História - Hillforts, para pacificar ou controlar? (Última Parte)



Hillforts: Guerra e Simbolismo


            Armit chama a atenção dos autores que desincorporam a guerra do todo social e cultural, apontando o terrível equívoco que seria estudar uma coisa separada da outra.[1] Se a guerra, como os autores afirmam, faz parte, com tanta intensidade, da vida de todos, seria estranho se estas obras colossais estivessem completamente desligadas, ou não estivessem profundamente ligadas a ela, pelo menos no primeiro momento. A sua construção provavelmente serviu para atender a uma forma de fazer guerra muito específico da sua sociedade. E suas fortificações e seus elementos foram sendo alterados conforme sua necessidade ia se modificando, fosse por alterações na forma de fazer guerra, ou outras questões sociais e econômicas.

Celtas enfrentando romanos (meramente ilustrativo)

            D. W. Harding, em sua obra, cita James que confirma nossa perspectiva de que:

"a 'situação padrão' na Idade do Ferro não era nem paz nem guerra, mas insegurança crônica, em que o papel do Hillfort como um impedimento para os agressores, entre suas outras funções, foi, sem dúvida, significativo"[2]

            Este medo deveria se dar também pela naturalidade dos saques que tinham lugar nas terras alheias. Os estilos de combate mais prováveis em sociedades sem estado, como mostra a etnografia e Ian Armit, em seu trabalho, eram as emboscadas e assaltos velozes, envolvendo saques.[3] Por isso, faz sentido que os Hillforts tenham sido erguidos para enfrentar justamente este tipo de incursão militar, já que suas valas e sua posição, normalmente elevada, além das entradas, muitas vezes, labirínticas, impedem que um grupo de homens, se já não for avistado à distância por algum indivíduo dentro do Hillfort, entre e saia dele discretamente e sem maiores complicações.

Funda
            Além disso, é possível extrair dos Hillforts e de algumas evidências arqueológicas a possibilidade de vê-los como uma arma, não só como uma defesa. Uma arma psicológica, uma arma social e política. O tamanho que possuem, a alteração que causam na paisagem, a dificuldade que impõe ao que antes seria um 'simples' saque. Pensar também, que atacar um Hillfort signifique mostrar-se hostil para uma imensa região intimamente relacionada, social, econômico e/ou política e militarmente. Além disso, em diversas sociedades usa-se os corpos dos oponentes derrotados para atemorizar os demais inimigos. Será que os Celtas também não fizeram isso?

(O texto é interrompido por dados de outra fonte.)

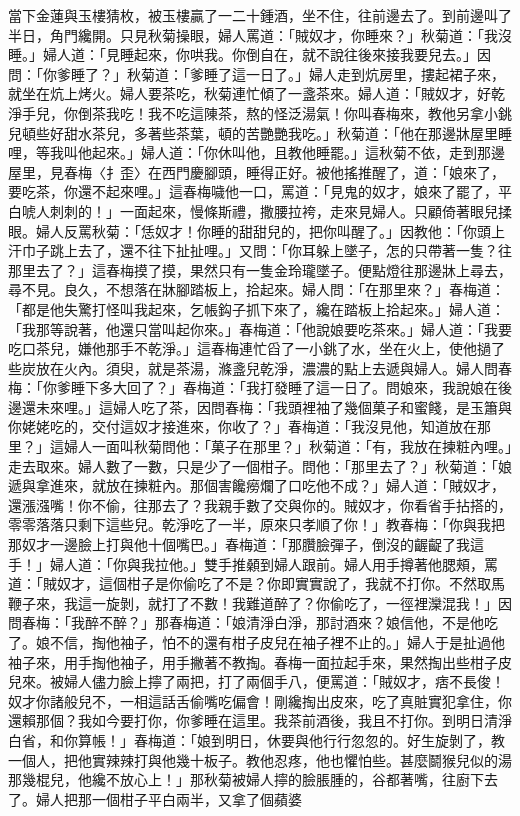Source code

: \begin{showcontents}{}
當下金蓮與玉樓猜枚，被玉樓贏了一二十鍾酒，坐不住，往前邊去了。到前邊叫了半日，角門纔開。只見秋菊操眼，婦人罵道：「賊奴才，你睡來？」秋菊道：「我沒睡。」婦人道：「見睡起來，你哄我。你倒自在，就不說往後來接我要兒去。」因問：「你爹睡了？」秋菊道：「爹睡了這一日了。」婦人走到炕房里，摟起裙子來，就坐在炕上烤火。婦人要茶吃，秋菊連忙傾了一盞茶來。婦人道：「賊奴才，好乾淨手兒，你倒茶我吃！我不吃這陳茶，熬的怪泛湯氣！你叫春梅來，教他另拿小銚兒頓些好甜水茶兒，多著些茶葉，頓的苦艷艷我吃。」秋菊道：「他在那邊牀屋里睡哩，等我叫他起來。」婦人道：「你休叫他，且教他睡罷。」這秋菊不依，走到那邊屋里，見春梅〈扌歪〉在西門慶腳頭，睡得正好。被他搖推醒了，道：「娘來了，要吃茶，你還不起來哩。」這春梅噦他一口，罵道：「見鬼的奴才，娘來了罷了，平白唬人刺刺的！」一面起來，慢條斯禮，撒腰拉袴，走來見婦人。只顧倚著眼兒揉眼。婦人反罵秋菊：「恁奴才！你睡的甜甜兒的，把你叫醒了。」因教他：「你頭上汗巾子跳上去了，還不往下扯扯哩。」又問：「你耳躲上墜子，怎的只帶著一隻？往那里去了？」這春梅摸了摸，果然只有一隻金玲瓏墜子。便點燈往那邊牀上尋去，尋不見。良久，不想落在牀腳踏板上，拾起來。婦人問：「在那里來？」春梅道：「都是他失驚打怪叫我起來，乞帳鈎子抓下來了，纔在踏板上拾起來。」婦人道：「我那等說著，他還只當叫起你來。」春梅道：「他說娘要吃茶來。」婦人道：「我要吃口茶兒，嫌他那手不乾淨。」這春梅連忙舀了一小銚了水，坐在火上，使他撾了些炭放在火內。須臾，就是茶湯，滌盞兒乾淨，濃濃的點上去遞與婦人。婦人問春梅：「你爹睡下多大回了？」春梅道：「我打發睡了這一日了。問娘來，我說娘在後邊還未來哩。」這婦人吃了茶，因問春梅：「我頭裡袖了幾個菓子和蜜餞，是玉簫與你姥姥吃的，交付這奴才接進來，你收了？」春梅道：「我沒見他，知道放在那里？」這婦人一面叫秋菊問他：「菓子在那里？」秋菊道：「有，我放在揀粧內哩。」走去取來。婦人數了一數，只是少了一個柑子。問他：「那里去了？」秋菊道：「娘遞與拿進來，就放在揀粧內。那個害饞癆爛了口吃他不成？」婦人道：「賊奴才，還漲漒嘴！你不偷，往那去了？我親手數了交與你的。賊奴才，你看省手拈搭的，零零落落只剩下這些兒。乾淨吃了一半，原來只孝順了你！」教春梅：「你與我把那奴才一邊臉上打與他十個嘴巴。」春梅道：「那臢臉彈子，倒沒的齷齪了我這手！」婦人道：「你與我拉他。」雙手推顙到婦人跟前。婦人用手撙著他腮頰，罵道：「賊奴才，這個柑子是你偷吃了不是？你即實實說了，我就不打你。不然取馬鞭子來，我這一旋剝，就打了不數！我難道醉了？你偷吃了，一徑裡灤混我！」因問春梅：「我醉不醉？」那春梅道：「娘清淨白淨，那討酒來？娘信他，不是他吃了。娘不信，掏他袖子，怕不的還有柑子皮兒在袖子裡不止的。」婦人于是扯過他袖子來，用手掏他袖子，用手撇著不教掏。春梅一面拉起手來，果然掏出些柑子皮兒來。被婦人儘力臉上擰了兩把，打了兩個手八，便罵道：「賊奴才，痞不長俊！奴才你諸般兒不，一相這話舌偷嘴吃偏會！剛纔掏出皮來，吃了真賍實犯拿住，你還賴那個？我如今要打你，你爹睡在這里。我茶前酒後，我且不打你。到明日清淨白省，和你算帳！」春梅道：「娘到明日，休要與他行行忽忽的。好生旋剝了，教一個人，把他實辣辣打與他幾十板子。教他忍疼，他也懼怕些。甚麼鬬猴兒似的湯那幾棍兒，他纔不放心上！」那秋菊被婦人擰的臉脹腫的，谷都著嘴，往廚下去了。婦人把那一個柑子平白兩半，又拿了個蘋婆 
\end{showcontents}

"A evidência de Manching, Glastonbury, Acy-Romance, e muitos outros assentamentos sugere que rituais envolvendo corpos humanos - vivos ou mortos - desempenharam um papel significativo nas atividades de assentamento no final da Idade do Ferro."[4]

            Muitas críticas foram feitas ao valor militar que os Hillforts possuíam, como a falta de fontes de água dentro deles, por exemplo. Mas, se pararmos para pensar, um cerco à uma estrutura como Maiden Castle, além de requerer muitos homens para fechar o perímetro dele, exigiria um tempo e uma motivação que talvez eles não possuíssem, pois dependiam da agricultura e dos ciclos de plantio e colheita para terem alimento nos anos vindouros. O Hillfort se apresentava mais como um baluarte temporário, pronto para momentos de crise, do que uma defesa constante, por isso não se preocupar com tamanho preciosismo em sua guarnição. Até por que, as estratégias de guerra não surgem de um dia para o outro... Talvez tenha sido mesmo por conta de ser mal guarnecido militarmente que as mais diversas formas de cerco tenham surgido, e posteriormente começaram a preparar-se melhor para isso.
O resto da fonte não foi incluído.